The weather cooperates, too. Forecasts for the Memorial Day weekend in NYC are landing in the comfortable 70s, with a warming trend through Monday — exactly the kind of weather where a shaded ridge with constant river breeze beats a treeless plaza.

The Met Cloisters Is Right Inside the Park

If you’ve never combined a Fort Tryon walk with a stop at The Met Cloisters, that’s the move. The museum sits inside the park at 99 Margaret Corbin Drive and houses nearly 5,000 medieval works in a building assembled from several European structures. From March through October — including this weekend — The Cloisters is open Monday–Tuesday and Thursday–Sunday from 10 a.m. to 5 p.m., closed Wednesdays.

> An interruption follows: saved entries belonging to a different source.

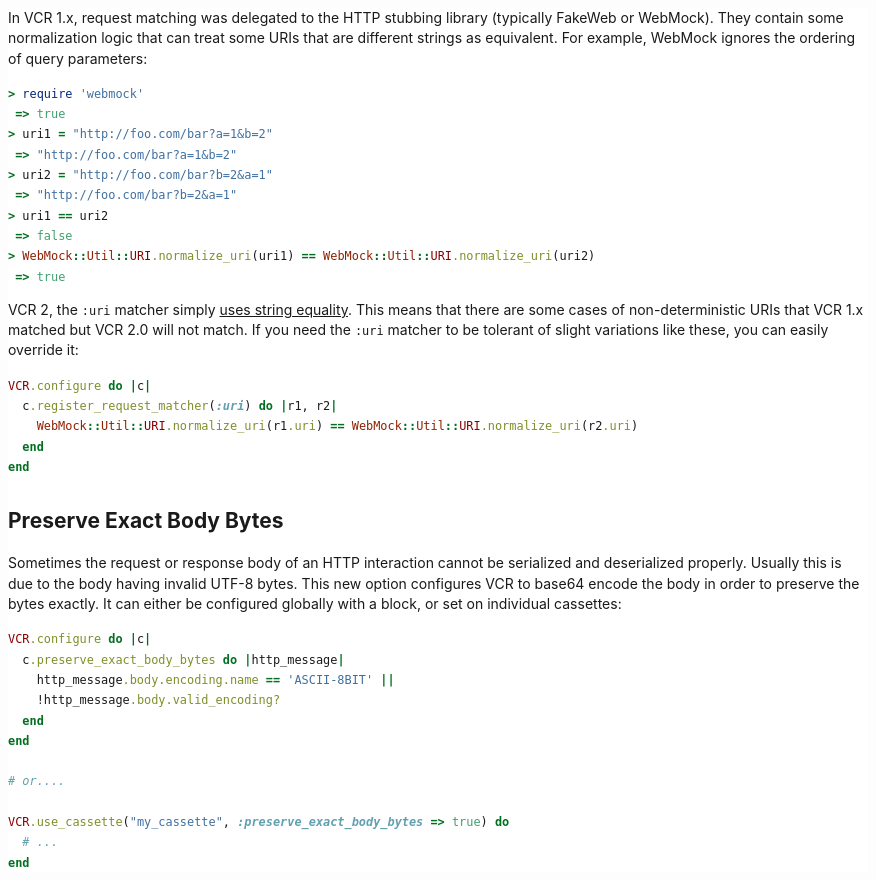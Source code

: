 In VCR 1.x, request matching was delegated to the HTTP stubbing library
(typically FakeWeb or WebMock). They contain some normalization logic
that can treat some URIs that are different strings as equivalent.
For example, WebMock ignores the ordering of query parameters:

``` ruby
> require 'webmock'
 => true
> uri1 = "http://foo.com/bar?a=1&b=2"
 => "http://foo.com/bar?a=1&b=2"
> uri2 = "http://foo.com/bar?b=2&a=1"
 => "http://foo.com/bar?b=2&a=1"
> uri1 == uri2
 => false
> WebMock::Util::URI.normalize_uri(uri1) == WebMock::Util::URI.normalize_uri(uri2)
 => true
```

VCR 2, the `:uri` matcher simply [uses string
equality](https://github.com/myronmarston/vcr/blob/v2.0.0/lib/vcr/request_matcher_registry.rb#L111).
This means that there are some cases of non-deterministic URIs that VCR
1.x matched but VCR 2.0 will not match. If you need the `:uri` matcher
to be tolerant of slight variations like these, you can easily override
it:

``` ruby
VCR.configure do |c|
  c.register_request_matcher(:uri) do |r1, r2|
    WebMock::Util::URI.normalize_uri(r1.uri) == WebMock::Util::URI.normalize_uri(r2.uri)
  end
end
```

## Preserve Exact Body Bytes

Sometimes the request or response body of an HTTP interaction cannot
be serialized and deserialized properly. Usually this is due to the body
having invalid UTF-8 bytes. This new option configures VCR to base64
encode the body in order to preserve the bytes exactly. It can either
be configured globally with a block, or set on individual cassettes:

``` ruby
VCR.configure do |c|
  c.preserve_exact_body_bytes do |http_message|
    http_message.body.encoding.name == 'ASCII-8BIT' ||
    !http_message.body.valid_encoding?
  end
end

# or....

VCR.use_cassette("my_cassette", :preserve_exact_body_bytes => true) do
  # ...
end
```

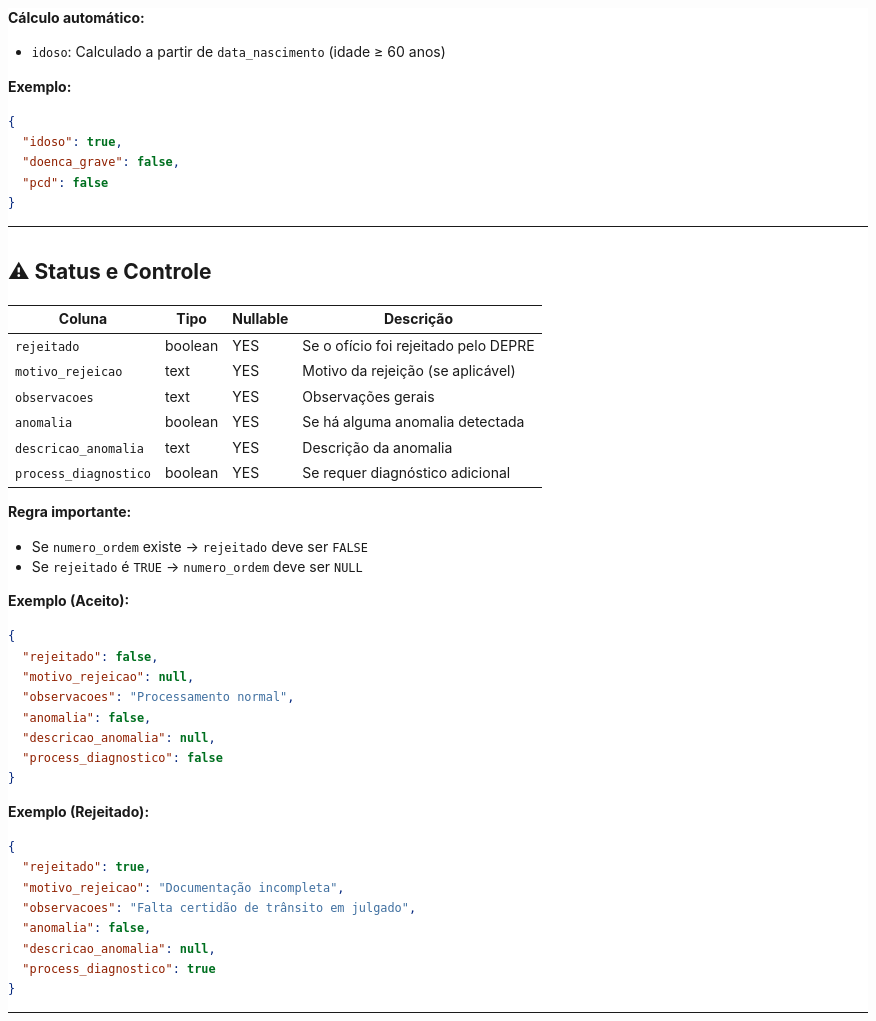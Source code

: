 **Cálculo automático:**
- `idoso`: Calculado a partir de `data_nascimento` (idade ≥ 60 anos)

**Exemplo:**
```json
{
  "idoso": true,
  "doenca_grave": false,
  "pcd": false
}
```

---

## ⚠️ **Status e Controle**

| Coluna | Tipo | Nullable | Descrição |
|--------|------|----------|-----------|
| `rejeitado` | boolean | YES | Se o ofício foi rejeitado pelo DEPRE |
| `motivo_rejeicao` | text | YES | Motivo da rejeição (se aplicável) |
| `observacoes` | text | YES | Observações gerais |
| `anomalia` | boolean | YES | Se há alguma anomalia detectada |
| `descricao_anomalia` | text | YES | Descrição da anomalia |
| `process_diagnostico` | boolean | YES | Se requer diagnóstico adicional |

**Regra importante:**
- Se `numero_ordem` existe → `rejeitado` deve ser `FALSE`
- Se `rejeitado` é `TRUE` → `numero_ordem` deve ser `NULL`

**Exemplo (Aceito):**
```json
{
  "rejeitado": false,
  "motivo_rejeicao": null,
  "observacoes": "Processamento normal",
  "anomalia": false,
  "descricao_anomalia": null,
  "process_diagnostico": false
}
```

**Exemplo (Rejeitado):**
```json
{
  "rejeitado": true,
  "motivo_rejeicao": "Documentação incompleta",
  "observacoes": "Falta certidão de trânsito em julgado",
  "anomalia": false,
  "descricao_anomalia": null,
  "process_diagnostico": true
}
```

---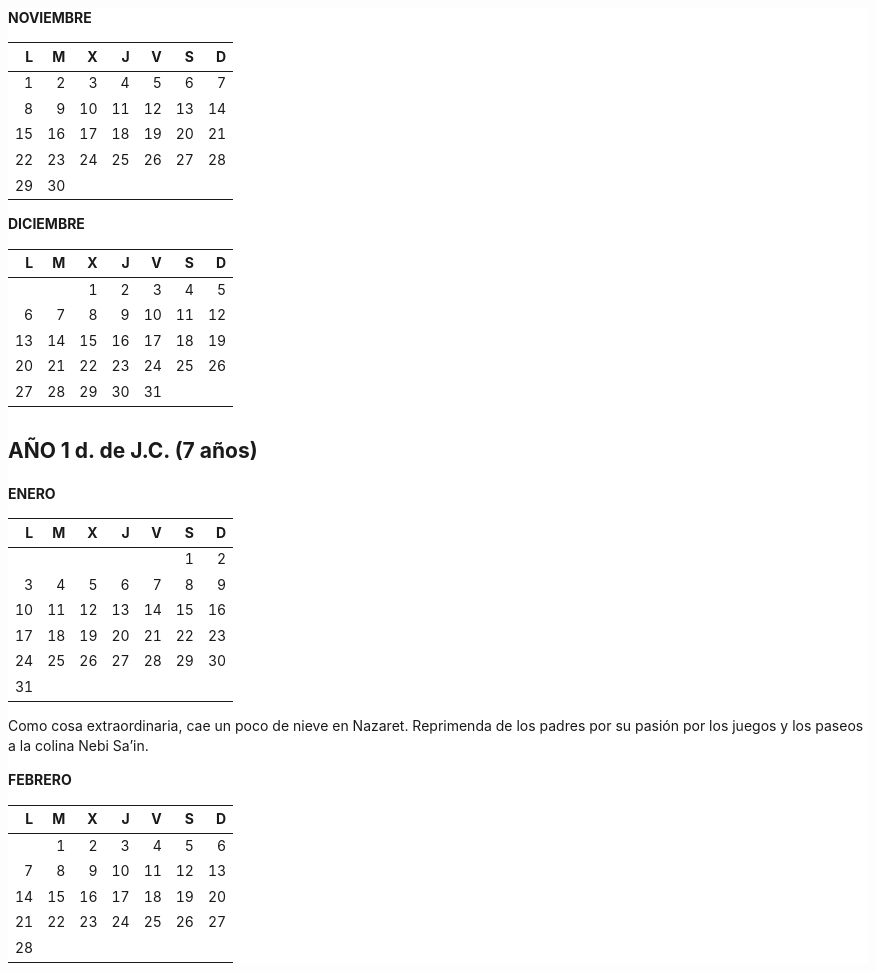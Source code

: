 <a name="Nov_01a"></a> **NOVIEMBRE**

| L    | M    | X    | J    | V    | S    | D    |
| ---: | ---: | ---: | ---: | ---: | ---: | ---: |
| 1  | 2  | 3  | 4  | 5  | 6  | 7  |
| 8  | 9  | 10 | 11 | 12 | 13 | 14 |
| 15 | 16 | 17 | 18 | 19 | 20 | 21 |
| 22 | 23 | 24 | 25 | 26 | 27 | 28 |
| 29 | 30 |    |    |    |    |    |

<a name="Dec_01a"></a> **DICIEMBRE**

| L    | M    | X    | J    | V    | S    | D    |
| ---: | ---: | ---: | ---: | ---: | ---: | ---: |
|    |    | 1  | 2  | 3  | 4  | 5  |
| 6  | 7  | 8  | 9  | 10 | 11 | 12 |
| 13 | 14 | 15 | 16 | 17 | 18 | 19 |
| 20 | 21 | 22 | 23 | 24 | 25 | 26 |
| 27 | 28 | 29 | 30 | 31 |    |    |

## AÑO 1 d. de J.C. (7 años)

<a name="Jan_01"></a> **ENERO**

| L    | M    | X    | J    | V    | S    | D    |
| ---: | ---: | ---: | ---: | ---: | ---: | ---: |
|    |    |    |    |    | 1  | 2  |
| 3  | 4  | 5  | 6  | 7  | 8  | 9  |
| 10 | 11 | 12 | 13 | 14 | 15 | 16 |
| 17 | 18 | 19 | 20 | 21 | 22 | 23 |
| 24 | 25 | 26 | 27 | 28 | 29 | 30 |
| 31 |    |    |    |    |    |    |

Como cosa extraordinaria, cae un poco de nieve en Nazaret. Reprimenda de los padres por su pasión por los juegos y los paseos a la colina Nebi Sa’in.

<a name="Feb_01"></a> **FEBRERO**

| L    | M    | X    | J    | V    | S    | D    |
| ---: | ---: | ---: | ---: | ---: | ---: | ---: |
|    | 1  | 2  | 3  | 4  | 5  | 6  |
| 7  | 8  | 9  | 10 | 11 | 12 | 13 |
| 14 | 15 | 16 | 17 | 18 | 19 | 20 |
| 21 | 22 | 23 | 24 | 25 | 26 | 27 |
| 28 |    |    |    |    |    |    |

Pricing is the friendly part: New York State residents and NY/NJ/CT students pay what they wish (minimum one cent per ticket). Out-of-state adults pay $30. Members and kids under 12 are free. A full-priced ticket is also good for three consecutive days across Met Fifth Avenue and The Cloisters.

How to Get There

Take the A train to 190th Street. Ride the elevator up to Fort Washington Avenue and walk north — the tall stone pillars at Margaret Corbin Circle (intersection of Fort Washington Avenue and Cabrini Boulevard) mark the southern entrance to the park. The address for the main entrance is 1 Margaret Corbin Drive, New York, NY. The M4 bus also stops directly at the entrance for anyone who prefers surface transit or has mobility needs.

A 3-Hour Weekend Loop

This is the route that gets you the most out of one trip: enter at Margaret Corbin Circle, walk the perimeter path of the Heather Garden, drop down to the Linden Terrace for the Hudson River viewpoint (the George Washington Bridge and the New Jersey Palisades fill the entire western view), then loop north on the wooded trails toward Billings Lawn. Time your loop so you arrive at The Cloisters mid-afternoon — admission is timed but rarely sells out for Saturday or Sunday afternoons.

Pro Tips

  • Bring a picnic. The lawns near the New Leaf Restaurant and the Linden Terrace are first-come, first-served and have some of the best Hudson views in the borough. Glass containers and alcohol are not permitted in NYC parks.
  • The trails are real trails. Fort Tryon is steeper than most Manhattan parks. Wear actual walking shoes, not flip-flops.
  • Restrooms exist near The Cloisters but are limited elsewhere in the park — plan accordingly.
  • Dogs are welcome on leash on park paths but not inside The Cloisters.
  • Sun-safety reminder: the ridge is exposed in places. Bring water and sunscreen, especially Sunday and Monday when temperatures climb.

If Fort Tryon Is Full

If you arrive at Margaret Corbin Circle and it looks packed, two quieter backups are within walking or a short transit hop: Inwood Hill Park (the last old-growth forest in Manhattan, just north of Fort Tryon at the A train’s 207th Street stop) and the Hudson River Greenway, which you can pick up at the western base of the park and walk south for as long as your legs allow.

The Weekend in One Line

If you only have one outdoor day this Memorial Day weekend and you want New York to feel like it’s giving you something new, Fort Tryon Park is the answer — a real ridge, a real garden, a real medieval museum, and a 30-minute subway ride from Midtown.